3.2. Electrochemical cell testing
For measurement of the generated reactive oxygen species, H2O2
concentrations were monitored over time with DPD reagent as shown elsewhere [52]. H2O2 served as an indicator of the oxidation potential of the advanced oxidation process since, comparatively, it is the only stable activating oxygen species readily generated among its counterparts [64]. As voltages increased from 1.5 to 2.5 Vs, the amount of generated H2O2 increased (Fig. 3a). After 6 h, the amount of H2O2 generated reached ~0.7 ppm at 1.5 V, ~1.2 ppm at 2.0 V and ~2 ppm at 2.5 V (Fig. 3a). Of all tested voltages, 2.5 V produced the largest amount of H2O2 suggesting a greater amount of formed reactive oxygen species present for organic contaminant degradation. Therefore, 2.5 V was used for further testing.

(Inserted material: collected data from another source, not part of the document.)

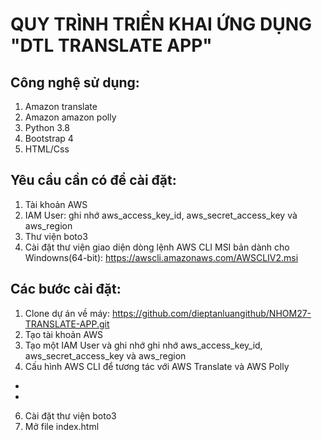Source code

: # QUY TRÌNH TRIỂN KHAI ỨNG DỤNG "DTL TRANSLATE APP"
## Công nghệ sử dụng:
1. Amazon translate
2. Amazon amazon polly
3. Python 3.8
4. Bootstrap 4
5. HTML/Css
## Yêu cầu cần có để cài đặt:
1. Tài khoản AWS
2. IAM User: ghi nhớ aws_access_key_id, aws_secret_access_key và aws_region
3. Thư viện boto3
4. Cài đặt thư viện giao diện dòng lệnh AWS CLI MSI bản dành cho Windowns(64-bit): https://awscli.amazonaws.com/AWSCLIV2.msi
## Các bước cài đặt:
1. Clone dự án về máy: https://github.com/dieptanluangithub/NHOM27-TRANSLATE-APP.git
2. Tạo tài khoản AWS
3. Tạo một IAM User và ghi nhớ ghi nhớ aws_access_key_id, aws_secret_access_key và aws_region
4. Cấu hình AWS CLI để tương tác với AWS Translate và AWS Polly
  * 
  *
6. Cài đặt thư viện boto3
7. Mở file index.html
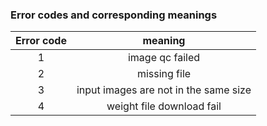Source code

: ### Error codes and corresponding meanings

| Error code | meaning |
| :---: | :---: |
| 1 | image qc failed |
| 2 | missing file |
| 3 | input images are not in the same size |
| 4 | weight file download fail |
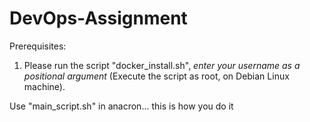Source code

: # DevOps-Assignment

Prerequisites:
  1. Please run the script "docker_install.sh", *enter your username as a positional argument* (Execute the script as root, on Debian Linux machine).


Use "main_script.sh" in anacron... this is how you do it

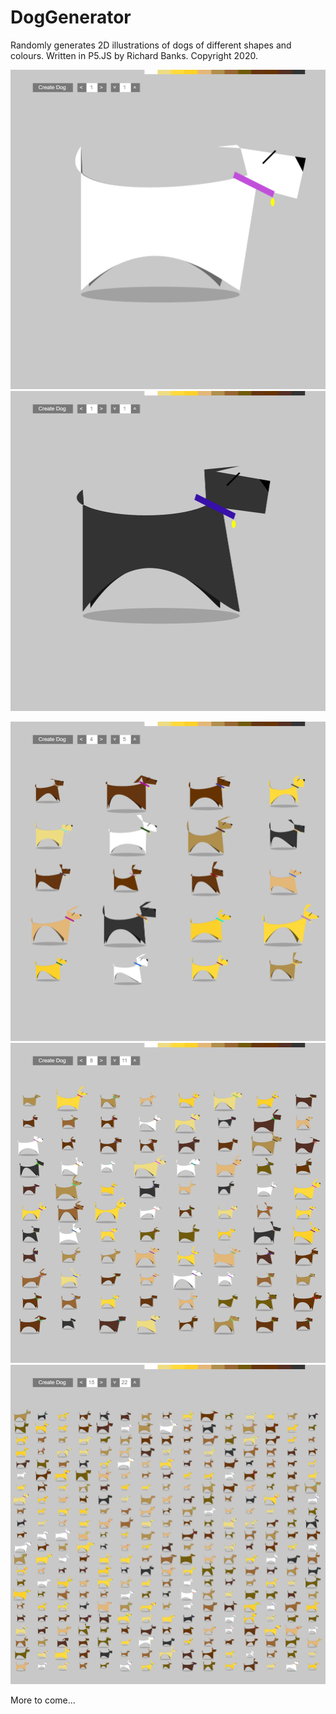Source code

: # DogGenerator

Randomly generates 2D illustrations of dogs of different shapes and colours.
Written in P5.JS by Richard Banks. Copyright 2020.

![Just one dog](https://github.com/rbanks1/DogGenerator/blob/master/images/Dog001.png?raw=true)
![Just one dog](https://github.com/rbanks1/DogGenerator/blob/master/images/Dog005.png?raw=true)

![Many dogs](https://github.com/rbanks1/DogGenerator/blob/master/images/Dogs001.png?raw=true)
![Many dogs](https://github.com/rbanks1/DogGenerator/blob/master/images/Dogs002.png?raw=true)
![Many dogs](https://github.com/rbanks1/DogGenerator/blob/master/images/Dogs003.png?raw=true)

More to come...
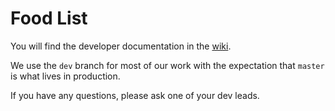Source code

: # Food List

You will find the developer documentation in the [wiki](https://github.com/pohutukawa-2019/foodlist/wiki).

We use the `dev` branch for most of our work with the expectation that `master` is what lives in production.

If you have any questions, please ask one of your dev leads.
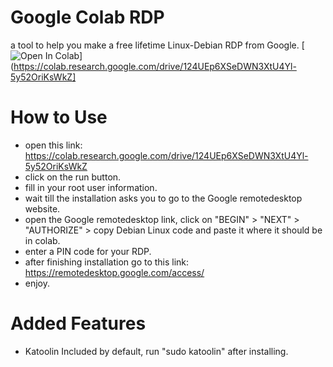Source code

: # Google Colab RDP
a tool to help you make a free lifetime Linux-Debian RDP from Google.
[![Open In Colab](https://colab.research.google.com/assets/colab-badge.svg)](https://colab.research.google.com/drive/124UEp6XSeDWN3XtU4Yl-5y52OriKsWkZ]

# How to Use
- open this link: https://colab.research.google.com/drive/124UEp6XSeDWN3XtU4Yl-5y52OriKsWkZ
- click on the run button.
- fill in your root user information.
- wait till the installation asks you to go to the Google remotedesktop website.
- open the Google remotedesktop link, click on "BEGIN" > "NEXT" > "AUTHORIZE" > copy Debian Linux code and paste it where it should be in colab.
- enter a PIN code for your RDP.
- after finishing installation go to this link: https://remotedesktop.google.com/access/ 
- enjoy.

# Added Features
- Katoolin Included by default, run "sudo katoolin" after installing.
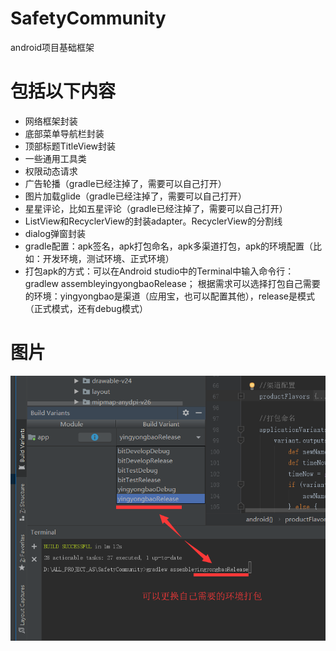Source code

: # SafetyCommunity
android项目基础框架
# 包括以下内容
* 网络框架封装
* 底部菜单导航栏封装
* 顶部标题TitleView封装
* 一些通用工具类
* 权限动态请求
* 广告轮播（gradle已经注掉了，需要可以自己打开）
* 图片加载glide（gradle已经注掉了，需要可以自己打开）
* 星星评论，比如五星评论（gradle已经注掉了，需要可以自己打开）
* ListView和RecyclerView的封装adapter。RecyclerView的分割线
* dialog弹窗封装
* gradle配置：apk签名，apk打包命名，apk多渠道打包，apk的环境配置（比如：开发环境，测试环境、正式环境）
* 打包apk的方式：可以在Android studio中的Terminal中输入命令行：gradlew assembleyingyongbaoRelease；
根据需求可以选择打包自己需要的环境：yingyongbao是渠道（应用宝，也可以配置其他），release是模式（正式模式，还有debug模式）
# 图片
![](https://github.com/kezhangzhao/SafetyCommunity/blob/master/screenshot/001.png)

The area of the electrode, too, was varied using a constant electrical potential of 2.5 V. As the electrode’s active area increased from 4 cm2 to 8 cm2, the amount of H2O2 increased from ~1.4 to ~2.2 ppm in 6 h (Fig. 3b). Although larger electrode areas might lead to even more effective generation of reactive oxygen species, electrodes of 8 cm2 (with active areas of 7 cm2) were chosen for further testing because of the convenient fit in the 100 mL beaker, where 70 mL experimental solution practically immersed the electrode without wetting the connections.
3.3. Electrochemical degradation of methylene blue
Electrochemical degradation of MB was monitored over time using 5 ppm of MB, 7 cm2 LIG electrodes, and 2.5 V. A gradual decolouration of MB was observed with time and a visually decolorized solution was obtained after 6 h (Fig. 4a). The decolouration was measured quanti- tatively using UV spectrometry (Fig. 4b). The initial solution of MB showed an absorbance of ~1.1 and an absorbance of less than ~ 0.05 after 24 h indicating the complete decolorization of the dye (i.e., 95%
dye removal). The final solution pH was 4.4 and the decolored solution remained unchanged in color despite the addition of base to bring the solution back to neutral conditions.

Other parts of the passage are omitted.